_Supplied data_.
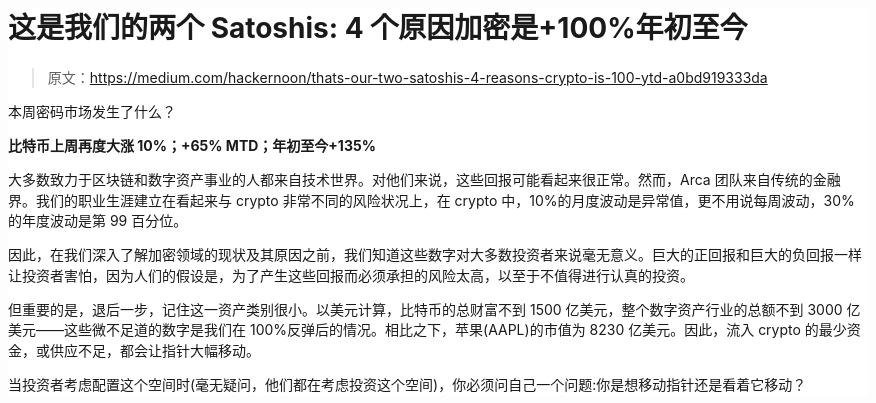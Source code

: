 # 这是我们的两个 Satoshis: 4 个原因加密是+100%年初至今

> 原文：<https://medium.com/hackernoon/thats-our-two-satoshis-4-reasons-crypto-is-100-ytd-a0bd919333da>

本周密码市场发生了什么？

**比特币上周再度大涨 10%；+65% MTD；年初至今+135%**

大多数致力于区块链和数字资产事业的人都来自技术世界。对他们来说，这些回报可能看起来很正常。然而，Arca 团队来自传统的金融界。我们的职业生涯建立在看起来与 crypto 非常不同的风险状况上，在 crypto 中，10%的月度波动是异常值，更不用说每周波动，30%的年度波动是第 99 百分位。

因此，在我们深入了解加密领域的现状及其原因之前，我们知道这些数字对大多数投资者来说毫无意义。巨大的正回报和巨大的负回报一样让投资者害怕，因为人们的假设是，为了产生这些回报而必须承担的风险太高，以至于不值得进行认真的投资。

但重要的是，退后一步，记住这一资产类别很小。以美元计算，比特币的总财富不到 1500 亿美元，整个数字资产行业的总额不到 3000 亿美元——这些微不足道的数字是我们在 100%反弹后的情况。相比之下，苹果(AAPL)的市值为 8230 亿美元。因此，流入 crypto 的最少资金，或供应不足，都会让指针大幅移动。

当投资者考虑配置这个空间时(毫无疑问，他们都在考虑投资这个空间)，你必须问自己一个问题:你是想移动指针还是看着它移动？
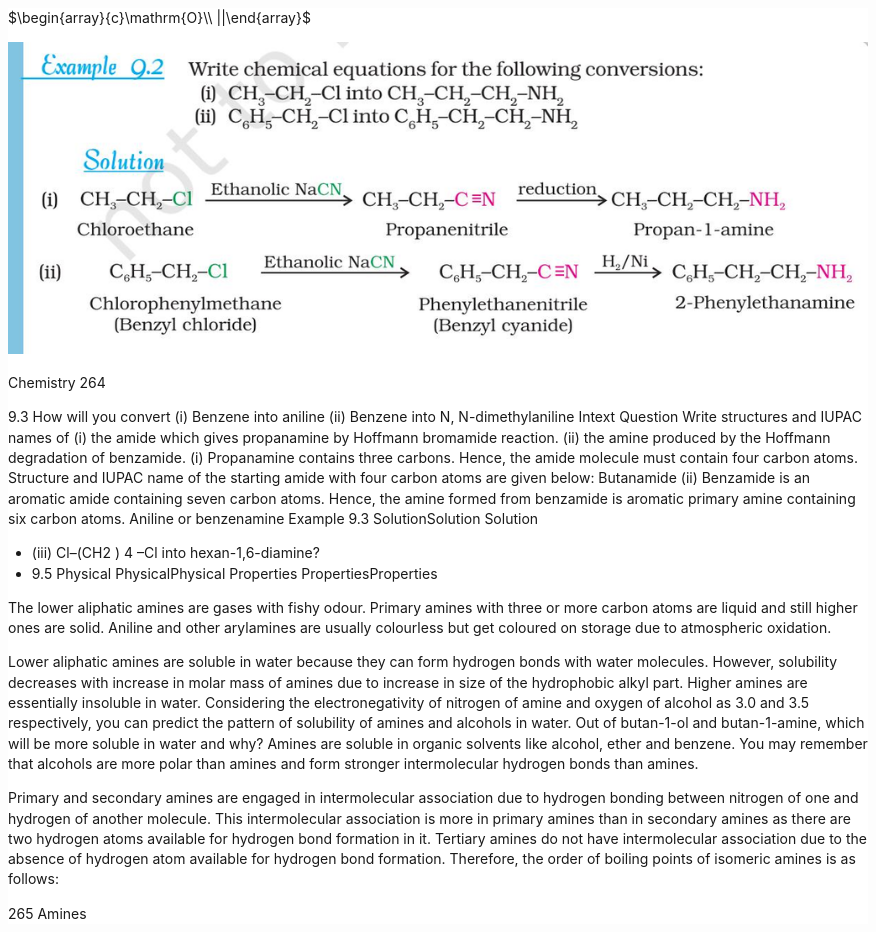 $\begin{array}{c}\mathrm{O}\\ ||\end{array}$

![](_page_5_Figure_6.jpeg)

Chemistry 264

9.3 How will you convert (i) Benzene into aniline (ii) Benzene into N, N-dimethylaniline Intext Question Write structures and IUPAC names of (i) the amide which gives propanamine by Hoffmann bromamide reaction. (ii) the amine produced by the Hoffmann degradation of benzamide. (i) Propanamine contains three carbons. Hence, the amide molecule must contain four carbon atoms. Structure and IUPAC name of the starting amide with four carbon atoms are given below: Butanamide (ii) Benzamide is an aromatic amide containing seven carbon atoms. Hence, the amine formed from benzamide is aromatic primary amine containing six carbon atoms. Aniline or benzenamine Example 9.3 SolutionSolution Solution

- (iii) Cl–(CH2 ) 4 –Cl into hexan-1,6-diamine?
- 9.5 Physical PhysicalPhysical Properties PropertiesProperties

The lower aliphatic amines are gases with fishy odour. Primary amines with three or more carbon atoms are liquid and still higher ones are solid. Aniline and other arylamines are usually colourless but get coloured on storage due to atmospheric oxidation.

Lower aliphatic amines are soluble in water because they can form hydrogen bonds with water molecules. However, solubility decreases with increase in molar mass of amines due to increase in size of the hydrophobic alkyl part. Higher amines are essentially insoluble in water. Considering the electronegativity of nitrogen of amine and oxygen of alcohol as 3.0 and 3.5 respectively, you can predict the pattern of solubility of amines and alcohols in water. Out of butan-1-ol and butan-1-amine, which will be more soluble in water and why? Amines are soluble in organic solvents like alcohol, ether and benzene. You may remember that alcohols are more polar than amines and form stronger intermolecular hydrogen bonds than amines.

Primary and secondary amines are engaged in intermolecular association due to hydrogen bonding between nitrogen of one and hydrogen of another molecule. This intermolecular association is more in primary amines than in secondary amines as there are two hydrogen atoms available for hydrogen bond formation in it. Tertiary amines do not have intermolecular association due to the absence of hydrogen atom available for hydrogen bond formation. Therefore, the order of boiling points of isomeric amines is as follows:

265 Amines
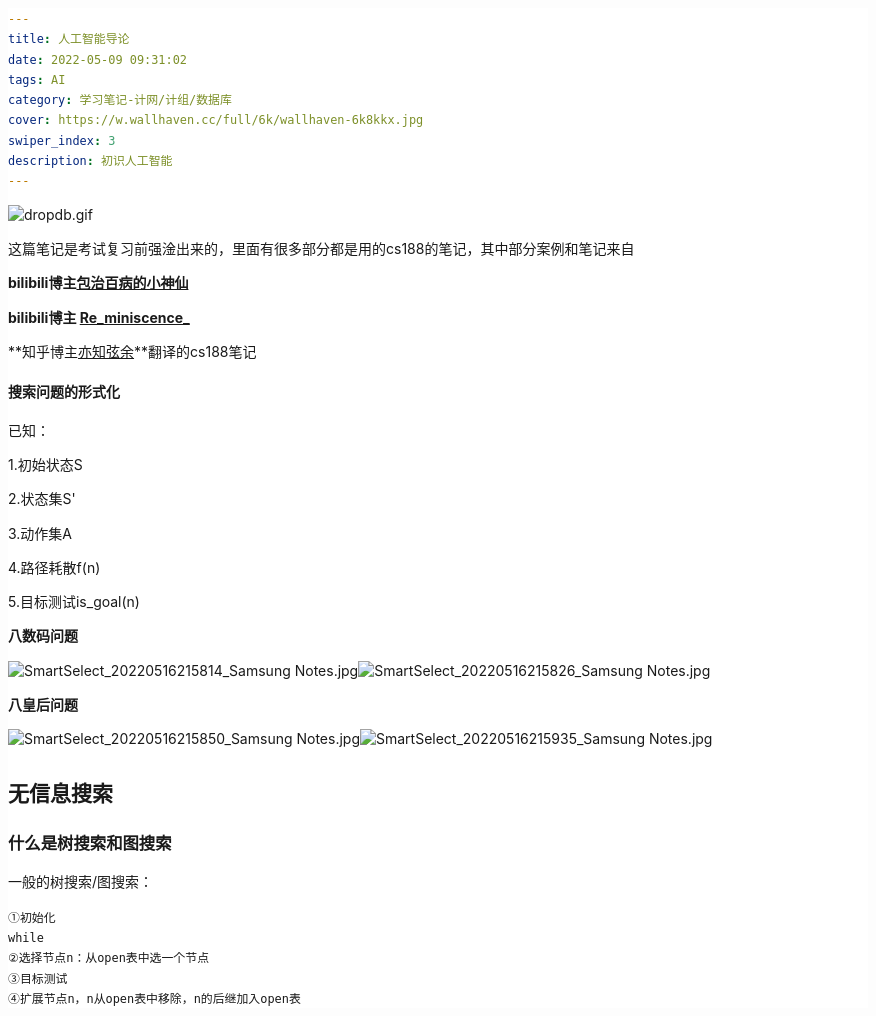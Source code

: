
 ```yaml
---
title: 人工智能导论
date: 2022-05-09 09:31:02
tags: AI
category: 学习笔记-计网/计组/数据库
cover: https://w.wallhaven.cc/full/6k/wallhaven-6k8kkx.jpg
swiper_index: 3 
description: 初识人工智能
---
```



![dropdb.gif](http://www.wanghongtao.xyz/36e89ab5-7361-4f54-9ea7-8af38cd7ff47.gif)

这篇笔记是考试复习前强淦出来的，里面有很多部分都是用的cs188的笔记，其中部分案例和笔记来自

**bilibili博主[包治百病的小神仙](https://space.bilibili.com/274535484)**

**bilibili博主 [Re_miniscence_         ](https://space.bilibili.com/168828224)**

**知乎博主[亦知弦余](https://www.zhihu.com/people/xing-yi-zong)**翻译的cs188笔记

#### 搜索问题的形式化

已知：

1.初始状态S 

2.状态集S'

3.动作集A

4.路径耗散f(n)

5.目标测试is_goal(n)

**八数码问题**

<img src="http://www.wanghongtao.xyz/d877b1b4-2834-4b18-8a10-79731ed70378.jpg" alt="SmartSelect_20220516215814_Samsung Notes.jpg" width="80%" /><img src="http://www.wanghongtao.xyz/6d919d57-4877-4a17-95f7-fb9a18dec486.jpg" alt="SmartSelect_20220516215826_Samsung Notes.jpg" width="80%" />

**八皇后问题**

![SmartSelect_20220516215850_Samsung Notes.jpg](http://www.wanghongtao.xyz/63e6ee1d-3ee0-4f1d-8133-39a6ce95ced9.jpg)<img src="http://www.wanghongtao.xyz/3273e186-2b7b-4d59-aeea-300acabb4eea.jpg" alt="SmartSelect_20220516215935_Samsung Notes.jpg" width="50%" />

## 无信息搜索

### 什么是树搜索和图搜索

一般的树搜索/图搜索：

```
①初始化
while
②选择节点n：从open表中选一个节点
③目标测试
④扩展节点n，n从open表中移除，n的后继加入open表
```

_Task_.
Copy out, from the data above, every line holding the word "bilibili".

_Answer for this exercise_.
**bilibili博主[包治百病的小神仙](https://space.bilibili.com/274535484)**
**bilibili博主 [Re_miniscence_         ](https://space.bilibili.com/168828224)**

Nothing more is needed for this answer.